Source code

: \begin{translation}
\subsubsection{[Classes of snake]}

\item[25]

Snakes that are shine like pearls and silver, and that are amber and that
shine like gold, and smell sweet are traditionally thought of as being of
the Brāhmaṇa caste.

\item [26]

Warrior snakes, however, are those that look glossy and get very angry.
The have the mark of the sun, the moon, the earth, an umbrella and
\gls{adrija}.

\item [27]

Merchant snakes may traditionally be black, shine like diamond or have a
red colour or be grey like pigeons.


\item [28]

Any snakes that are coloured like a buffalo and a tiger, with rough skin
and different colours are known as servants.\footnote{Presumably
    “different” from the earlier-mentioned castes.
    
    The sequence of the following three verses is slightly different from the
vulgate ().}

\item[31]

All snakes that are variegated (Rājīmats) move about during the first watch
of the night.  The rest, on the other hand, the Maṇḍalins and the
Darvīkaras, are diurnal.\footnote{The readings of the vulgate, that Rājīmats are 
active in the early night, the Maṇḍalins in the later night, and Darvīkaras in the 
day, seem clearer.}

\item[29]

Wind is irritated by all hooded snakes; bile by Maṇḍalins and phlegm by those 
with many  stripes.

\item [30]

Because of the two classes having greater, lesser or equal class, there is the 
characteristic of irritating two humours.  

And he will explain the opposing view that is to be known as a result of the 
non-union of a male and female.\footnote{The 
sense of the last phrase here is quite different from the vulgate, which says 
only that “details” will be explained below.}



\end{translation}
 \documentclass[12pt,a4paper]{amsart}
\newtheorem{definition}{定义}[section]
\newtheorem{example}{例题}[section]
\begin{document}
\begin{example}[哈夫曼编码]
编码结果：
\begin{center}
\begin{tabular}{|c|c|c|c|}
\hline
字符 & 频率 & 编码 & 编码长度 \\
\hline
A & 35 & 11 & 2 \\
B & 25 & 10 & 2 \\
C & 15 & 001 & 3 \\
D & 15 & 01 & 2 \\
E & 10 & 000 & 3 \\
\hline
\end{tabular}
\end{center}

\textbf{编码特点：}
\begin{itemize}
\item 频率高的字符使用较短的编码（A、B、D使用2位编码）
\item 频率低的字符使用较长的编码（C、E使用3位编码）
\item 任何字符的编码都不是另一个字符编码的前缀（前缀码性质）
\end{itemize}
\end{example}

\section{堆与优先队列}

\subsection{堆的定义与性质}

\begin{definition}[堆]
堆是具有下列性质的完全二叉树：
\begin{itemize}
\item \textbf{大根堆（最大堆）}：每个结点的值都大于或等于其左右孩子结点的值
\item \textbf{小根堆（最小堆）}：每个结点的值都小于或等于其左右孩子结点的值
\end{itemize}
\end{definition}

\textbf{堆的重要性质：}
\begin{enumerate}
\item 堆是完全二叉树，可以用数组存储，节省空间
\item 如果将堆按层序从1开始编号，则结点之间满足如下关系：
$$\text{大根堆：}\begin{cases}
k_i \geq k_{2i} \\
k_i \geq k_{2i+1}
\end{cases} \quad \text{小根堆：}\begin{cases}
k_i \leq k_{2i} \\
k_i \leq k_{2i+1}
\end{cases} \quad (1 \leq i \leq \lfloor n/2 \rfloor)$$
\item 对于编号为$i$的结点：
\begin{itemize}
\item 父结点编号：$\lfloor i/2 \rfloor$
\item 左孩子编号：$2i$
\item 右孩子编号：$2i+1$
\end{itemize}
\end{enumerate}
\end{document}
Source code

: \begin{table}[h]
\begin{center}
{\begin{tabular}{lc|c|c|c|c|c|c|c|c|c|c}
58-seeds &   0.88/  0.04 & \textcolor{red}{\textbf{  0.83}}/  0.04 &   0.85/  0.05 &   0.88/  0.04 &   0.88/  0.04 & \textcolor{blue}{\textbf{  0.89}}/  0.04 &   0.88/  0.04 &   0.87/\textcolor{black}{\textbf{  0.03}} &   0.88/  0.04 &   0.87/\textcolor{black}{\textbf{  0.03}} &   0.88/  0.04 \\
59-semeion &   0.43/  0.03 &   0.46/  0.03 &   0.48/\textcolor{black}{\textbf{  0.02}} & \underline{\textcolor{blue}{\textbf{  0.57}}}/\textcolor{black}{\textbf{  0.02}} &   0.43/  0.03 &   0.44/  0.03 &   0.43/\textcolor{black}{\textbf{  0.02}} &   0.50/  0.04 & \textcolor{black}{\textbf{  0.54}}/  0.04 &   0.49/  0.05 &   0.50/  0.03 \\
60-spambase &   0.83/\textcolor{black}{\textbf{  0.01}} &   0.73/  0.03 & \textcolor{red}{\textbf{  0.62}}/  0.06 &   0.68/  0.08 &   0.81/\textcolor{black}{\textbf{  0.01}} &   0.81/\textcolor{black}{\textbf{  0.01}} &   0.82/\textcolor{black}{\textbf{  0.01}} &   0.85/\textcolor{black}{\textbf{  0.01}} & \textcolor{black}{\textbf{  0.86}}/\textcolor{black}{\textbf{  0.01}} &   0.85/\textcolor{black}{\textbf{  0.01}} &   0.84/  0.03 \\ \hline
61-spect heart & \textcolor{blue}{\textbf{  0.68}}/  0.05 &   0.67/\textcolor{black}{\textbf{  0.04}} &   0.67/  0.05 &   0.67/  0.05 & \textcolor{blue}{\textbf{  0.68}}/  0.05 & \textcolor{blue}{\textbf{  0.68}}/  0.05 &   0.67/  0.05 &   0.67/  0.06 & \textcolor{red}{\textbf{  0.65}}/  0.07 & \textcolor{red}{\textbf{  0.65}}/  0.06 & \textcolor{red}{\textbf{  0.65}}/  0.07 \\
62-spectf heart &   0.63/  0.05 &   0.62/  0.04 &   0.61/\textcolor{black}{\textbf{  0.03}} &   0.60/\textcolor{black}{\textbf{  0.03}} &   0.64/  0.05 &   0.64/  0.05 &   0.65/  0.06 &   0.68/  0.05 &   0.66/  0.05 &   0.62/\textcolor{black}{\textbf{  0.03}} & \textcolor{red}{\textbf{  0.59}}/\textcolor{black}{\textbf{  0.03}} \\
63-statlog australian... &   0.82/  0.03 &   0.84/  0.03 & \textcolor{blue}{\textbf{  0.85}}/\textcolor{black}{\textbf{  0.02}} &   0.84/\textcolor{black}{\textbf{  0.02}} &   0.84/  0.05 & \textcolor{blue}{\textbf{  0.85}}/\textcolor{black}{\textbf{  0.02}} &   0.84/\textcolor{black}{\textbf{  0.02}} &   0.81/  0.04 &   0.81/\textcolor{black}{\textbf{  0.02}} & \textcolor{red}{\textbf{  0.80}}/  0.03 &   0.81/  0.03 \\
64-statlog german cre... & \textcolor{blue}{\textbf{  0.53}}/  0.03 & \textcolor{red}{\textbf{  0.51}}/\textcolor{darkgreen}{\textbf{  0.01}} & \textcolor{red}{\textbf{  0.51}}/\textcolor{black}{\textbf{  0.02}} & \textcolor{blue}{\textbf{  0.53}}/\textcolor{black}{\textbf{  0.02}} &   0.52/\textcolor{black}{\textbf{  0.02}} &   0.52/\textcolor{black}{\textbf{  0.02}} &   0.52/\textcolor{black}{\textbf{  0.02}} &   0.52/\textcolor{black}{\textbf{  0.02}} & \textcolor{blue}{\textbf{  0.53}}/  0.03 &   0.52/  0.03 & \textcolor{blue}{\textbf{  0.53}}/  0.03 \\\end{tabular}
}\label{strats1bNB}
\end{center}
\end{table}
○ ○ ○
- _TASK DESCRIPTION_: Looking at the records above, return exactly the lines from the line with "active in the" to the line with "E & 10 & 000 & 3 \\", both ends included.

- _RESULT_:
active in the early night, the Maṇḍalins in the later night, and Darvīkaras in the 
day, seem clearer.}

\item[29]

Wind is irritated by all hooded snakes; bile by Maṇḍalins and phlegm by those 
with many  stripes.

\item [30]

Because of the two classes having greater, lesser or equal class, there is the 
characteristic of irritating two humours.  

And he will explain the opposing view that is to be known as a result of the 
non-union of a male and female.\footnote{The 
sense of the last phrase here is quite different from the vulgate, which says 
only that “details” will be explained below.}



\end{translation}
 \documentclass[12pt,a4paper]{amsart}
\newtheorem{definition}{定义}[section]
\newtheorem{example}{例题}[section]
\begin{document}
\begin{example}[哈夫曼编码]
编码结果：
\begin{center}
\begin{tabular}{|c|c|c|c|}
\hline
字符 & 频率 & 编码 & 编码长度 \\
\hline
A & 35 & 11 & 2 \\
B & 25 & 10 & 2 \\
C & 15 & 001 & 3 \\
D & 15 & 01 & 2 \\
E & 10 & 000 & 3 \\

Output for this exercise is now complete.